Question

Let \(S=\\{1,2,3, \ldots, 9\\}\). For \(k=1,2, \ldots, 5\), let \(N_{k}\) be the number of subsets of \(S\), each containing five elements out of which exactly \(k\) are odd. Then \(N_{1}+N_{2}+N_{3}+N_{4}+N_{5}=\) [A] 210 [B] 252 [C] 125 [D] 126

Short answer

126

Step-by-step solution

Identify the Number of Odd and Even Elements

First, count the number of odd and even numbers in the set S. The set S = {1, 2, 3, ..., 9} contains 5 odd numbers (1, 3, 5, 7, 9) and 4 even numbers (2, 4, 6, 8).

Calculate Individual N_k Values

Use combinations to find the number of ways to select k odd numbers and (5-k) even numbers for each N_k. For N_1, choose 1 odd and 4 even: \( \binom{5}{1}\binom{4}{4} \).For N_2, choose 2 odd and 3 even: \( \binom{5}{2}\binom{4}{3} \).For N_3, choose 3 odd and 2 even: \( \binom{5}{3}\binom{4}{2} \).For N_4, choose 4 odd and 1 even: \( \binom{5}{4}\binom{4}{1} \).For N_5, choose 5 odd and 0 even: \( \binom{5}{5}\binom{4}{0} \).

Compute the Combinations

Evaluate each combination from the previous step:\( N_1 = \binom{5}{1}\binom{4}{4} = 5 \times 1 = 5 \).\( N_2 = \binom{5}{2}\binom{4}{3} = 10 \times 4 = 40 \).\( N_3 = \binom{5}{3}\binom{4}{2} = 10 \times 6 = 60 \).\( N_4 = \binom{5}{4}\binom{4}{1} = 5 \times 4 = 20 \).\( N_5 = \binom{5}{5}\binom{4}{0} = 1 \times 1 = 1 \).

Add the Values of N_k

Now add the calculated values of N_k to find the total number of subsets: \( N_1 + N_2 + N_3 + N_4 + N_5 = 5 + 40 + 60 + 20 + 1 = 126 \).

Select the Correct Answer

Based on the sum, the correct answer is: 126. Thus, the correct option is [D] 126.

Key concepts

Combination and Permutation

Understanding the difference between combinations and permutations is essential for solving problems related to subset selection. Let's simplify these concepts:

In mathematics, a permutation is an arrangement of items in a specific order. For example, if you were to list your top three favorite fruits, the order in which you list them matters. So, 'apple, banana, cherry' is considered a different permutation than 'banana, cherry, apple'.

On the other hand, a combination is a selection of items where order doesn't matter. Using the same fruit example, selecting 'apple, banana, cherry' as your favorite fruits is the same combination as 'cherry, apple, banana'.

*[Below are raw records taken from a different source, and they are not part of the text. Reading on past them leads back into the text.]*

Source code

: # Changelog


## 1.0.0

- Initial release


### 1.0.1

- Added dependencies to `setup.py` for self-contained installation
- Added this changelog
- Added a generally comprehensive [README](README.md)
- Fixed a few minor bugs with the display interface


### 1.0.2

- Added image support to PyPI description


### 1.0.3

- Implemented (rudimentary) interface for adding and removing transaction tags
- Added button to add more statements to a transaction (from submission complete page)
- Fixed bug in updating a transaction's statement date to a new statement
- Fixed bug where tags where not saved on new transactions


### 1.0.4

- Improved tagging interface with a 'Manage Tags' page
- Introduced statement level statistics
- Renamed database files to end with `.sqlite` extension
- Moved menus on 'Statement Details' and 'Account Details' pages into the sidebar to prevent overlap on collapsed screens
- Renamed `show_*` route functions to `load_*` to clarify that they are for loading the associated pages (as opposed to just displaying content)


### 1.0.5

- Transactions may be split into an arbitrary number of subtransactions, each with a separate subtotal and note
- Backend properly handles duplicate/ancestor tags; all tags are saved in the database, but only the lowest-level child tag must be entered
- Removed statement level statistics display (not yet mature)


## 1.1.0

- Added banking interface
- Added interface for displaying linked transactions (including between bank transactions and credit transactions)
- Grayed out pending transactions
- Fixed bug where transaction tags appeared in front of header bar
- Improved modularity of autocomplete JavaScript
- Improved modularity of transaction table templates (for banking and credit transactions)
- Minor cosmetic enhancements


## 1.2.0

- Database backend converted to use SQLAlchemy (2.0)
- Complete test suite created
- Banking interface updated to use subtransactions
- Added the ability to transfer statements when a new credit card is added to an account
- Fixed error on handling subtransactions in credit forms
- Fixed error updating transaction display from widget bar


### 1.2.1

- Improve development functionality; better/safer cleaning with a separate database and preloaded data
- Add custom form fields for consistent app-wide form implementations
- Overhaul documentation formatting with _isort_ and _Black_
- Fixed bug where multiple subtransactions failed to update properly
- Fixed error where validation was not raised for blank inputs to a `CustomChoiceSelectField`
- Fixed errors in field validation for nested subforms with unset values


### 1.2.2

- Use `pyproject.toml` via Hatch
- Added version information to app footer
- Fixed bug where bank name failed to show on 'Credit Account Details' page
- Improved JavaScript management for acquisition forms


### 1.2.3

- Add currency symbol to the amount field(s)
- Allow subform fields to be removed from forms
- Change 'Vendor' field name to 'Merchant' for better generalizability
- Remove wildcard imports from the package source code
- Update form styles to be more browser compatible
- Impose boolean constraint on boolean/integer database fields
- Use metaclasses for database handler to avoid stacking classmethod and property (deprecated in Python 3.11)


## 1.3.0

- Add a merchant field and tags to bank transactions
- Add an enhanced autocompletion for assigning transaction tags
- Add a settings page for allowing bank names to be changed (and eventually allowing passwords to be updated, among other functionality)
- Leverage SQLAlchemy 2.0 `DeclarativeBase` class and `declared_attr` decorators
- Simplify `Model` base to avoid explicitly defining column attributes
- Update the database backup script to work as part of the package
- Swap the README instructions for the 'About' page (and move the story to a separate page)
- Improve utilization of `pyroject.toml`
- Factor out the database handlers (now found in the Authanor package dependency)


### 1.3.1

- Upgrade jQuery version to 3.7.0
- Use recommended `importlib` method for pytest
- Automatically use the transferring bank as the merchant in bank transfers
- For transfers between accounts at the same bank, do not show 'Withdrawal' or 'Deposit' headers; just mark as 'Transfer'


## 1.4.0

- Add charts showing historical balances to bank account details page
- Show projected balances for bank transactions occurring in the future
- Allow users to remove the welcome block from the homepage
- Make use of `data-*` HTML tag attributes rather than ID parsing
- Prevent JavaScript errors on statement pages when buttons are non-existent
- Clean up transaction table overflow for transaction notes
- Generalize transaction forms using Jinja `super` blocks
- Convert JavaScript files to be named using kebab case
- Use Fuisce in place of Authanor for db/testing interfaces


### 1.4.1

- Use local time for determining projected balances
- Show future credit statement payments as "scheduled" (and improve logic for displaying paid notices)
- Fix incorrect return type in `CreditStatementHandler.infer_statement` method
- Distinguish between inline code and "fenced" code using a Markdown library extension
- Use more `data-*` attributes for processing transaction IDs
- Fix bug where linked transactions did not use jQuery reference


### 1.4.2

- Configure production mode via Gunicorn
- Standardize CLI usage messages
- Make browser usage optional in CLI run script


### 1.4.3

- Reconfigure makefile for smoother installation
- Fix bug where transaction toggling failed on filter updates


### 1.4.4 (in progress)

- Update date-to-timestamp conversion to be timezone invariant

In the exercise given, we are focused on combinations because selecting subsets of numbers from set S doesn’t depend on the order of the elements. It’s important to grasp that when the problem involves selecting items and the order isn't factored in, you're working with combinations, denoted as \( \binom{n}{k} \), which calculates the number of ways to choose k items from a larger set of n items.

Subset Selection

Subset selection is the process of choosing a certain number of elements from a larger set, where each element has an equal chance of being chosen. This concept is widely used in the field of statistics, probability, and combinatorics. For the problem at hand, we're interested in selecting subsets of five elements from set S where a certain number of elements is odd.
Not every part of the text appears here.